# Bbs rs help!!!!



## Nit0 (Jun 20, 2008)

I have a set of BBS RS with powder coat faces and brand new bolts, I had friend put them together for me but since I got them back, 3 of the wheels are leaking air, first I tough it was the tires, but no I did the old trick soap and water and the air its leaking from some parts of the face and some bolts, not all of them, I gave them back to my friend to fix them, he put a double gasket bead. Well they still leaking in the same areas.


















Here it’s a pic of the Bead










So my question is:

Could they be leaking because they don’t have silicone between face and lip?

I searched, and some DIY threads didn’t do it and some did.

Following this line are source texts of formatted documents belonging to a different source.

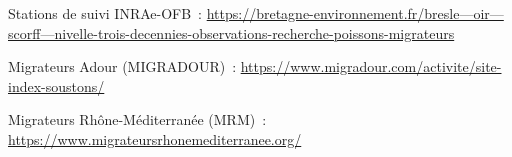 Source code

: \documentclass[11pt,twocolumn,titlepage,twoside]{article}\usepackage[]{graphicx}\usepackage[]{color}
\begin{document}
Stations de suivi INRAe-OFB~:      
\href{https://bretagne-environnement.fr/bresle---oir---scorff---nivelle-trois-decennies-observations-recherche-poissons-migrateurs}{{https://bretagne-environnement.fr/bresle---oir---scorff---nivelle-trois-decennies-observations-recherche-poissons-migrateurs}}

Migrateurs Adour (MIGRADOUR)~:                          
\href{https://www.migradour.com/activite/site-index-soustons/}{{https://www.migradour.com/activite/site-index-soustons/}}

Migrateurs Rhône-Méditerranée (MRM)~:            
\href{https://www.migrateursrhonemediterranee.org/}{{https://www.migrateursrhonemediterranee.org/}}



\printbibliography

\clearpage
\end{document}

I’m planning on taking them apart and do it all over again

which method works better

This










Or


----------



## [email protected] (Jul 17, 2009)

They should not leak at the bolts of they are torqued correctly and the bead is not leaking. If the bead is working the air can not get past it and it seals. Remove the bead, retorque everything and apply a new bead. What are you using to seal it?


----------



## Nit0 (Jun 20, 2008)

this one











Permatex Ultra Black® Maximum Oil Resistance RTV Silicone Gasket Maker


----------



## [email protected] (Jul 17, 2009)

Is it high temp?

Either way fix the bead and the air can not get to the bolts to escape. All of that extra sealant around the bolts will make them harder to balance and harder to reassemble.


----------



## Nit0 (Jun 20, 2008)

I also notice with he gave them back to me some bolts were loose


What is the torque spec for RS's with new bolts? 22-25 lb/ft?


----------



## Nit0 (Jun 20, 2008)

Handles temperatures ranging from -65°F to 500°F


----------



## [email protected] (Jul 17, 2009)

40 ft/lbs for new bolts or 20ft/lbs for used bolts


----------



## Nit0 (Jun 20, 2008)

will see what happens


----------



## kgw (May 1, 2008)

I decided to use new, stainless steel bolts on my RS 320 build: ordered from the Tunershop. Half of the bolts came with some sort of dry blue locktite material already on the threads, the other half were bare stainless steel. After researching the proper torque of 24 ft/lbs for 10.9 bolts, I did up the first two wheels without issue, using the bolts with the dry blue material. I put liquid blue loctite on a bare bolt, and snapped it in half using the same torque settings So I put Google to work again and discovered that loctite (and similar products) lubricate the steel, requiring you to multiply the original torque value, 24, by .07. This gives a new torque value of 16.8 ft/lbs. . .

Careful out there


----------



## Nit0 (Jun 20, 2008)

Thanks for the info guys. 

redid the wheels and torque spec the bolts and no more leaks! :thumbup:


----------